Act as if — Assagioli’s Psychosynthesis Technique

21/04/2026 af Kenneth Sørensen

Definition, Examples, Practice

Acting “as if” is one of Roberto Assagioli’s most practical psychosynthesis techniques for the training of the will. Its principle is disarmingly simple: because the will has only limited direct power over feelings and moods, but considerable direct power over posture, facial expression, voice and action, we can approach a desired inner state from the outside in. We assume the bearing, the tone and the behaviour of the quality we wish to cultivate — courage, serenity, benevolence, confidence — and the inner state tends to follow.

Assagioli grounds the technique in what he formulates as the second psychological law of the will: attitudes, movements, and actions tend to evoke corresponding images and ideas; these, in turn, evoke or intensify corresponding emotions and feelings. He describes the mechanism as a kind of suggestion in reverse: where ordinary suggestion moves from image to feeling to act, acting “as if” moves from the willed act to the self-observed image to the emotional state.
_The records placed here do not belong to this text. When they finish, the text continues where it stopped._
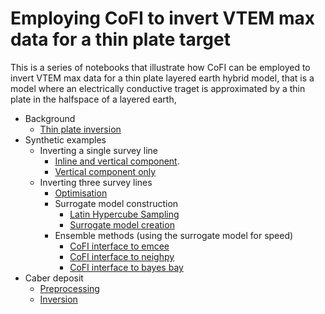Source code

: # Employing CoFI to invert VTEM max data for a thin plate target

This is a series  of notebooks that illustrate how CoFI can be employed to 
invert VTEM max data for a thin plate layered earth hybrid model, that is a model 
where an electrically conductive traget is approximated by a thin plate in the 
halfspace of a layered earth,

- Background
	- [Thin plate inversion](./thin_plate_inversion.ipynb)
- Synthetic examples
    - Inverting a single survey line
        - [Inline and vertical component](./single_survey_line.ipynb).
        - [Vertical component only](./single_survey_line_vertical_only.ipynb)
    - Inverting three survey lines
        - [Optimisation](./three_survey_lines_parameter_estimation.ipynb)
        - Surrogate model construction
            - [Latin Hypercube Sampling](./three_survey_lines_latin_hypercube_sampling.ipynb)
            - [Surrogate model creation](./three_survey_lines_surrogate_model_creation.ipynb)
       - Ensemble methods (using the surrogate model for speed)
            - [CoFI interface to emcee](./three_survey_lines_smt_emcee.ipynb)
            - [CoFI interface to neighpy](./three_survey_linse_smt_neighpy.ipynb)
            - [CoFI interface to bayes bay](./three_survey_lines_smt_baysbay.ipynb)
- Caber deposit
    - [Preprocessing](./caber_preprocessing.ipynb)
    - [Inversion](./caber_inversion.ipynb)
The technique is not a form of pretence or self-deception. Assagioli is explicit that it becomes hypocrisy only when used to deceive others for selfish ends. When the deeper self genuinely wills the quality that the surface personality cannot yet feel, the “as if” is an act of sincerity at a higher level — an alignment of behaviour with one’s true aim rather than with one’s passing mood. The classic illustration is General Turenne, who acted bravely in battle while trembling, and who commanded his body, “Tremble, old carcass, but walk.”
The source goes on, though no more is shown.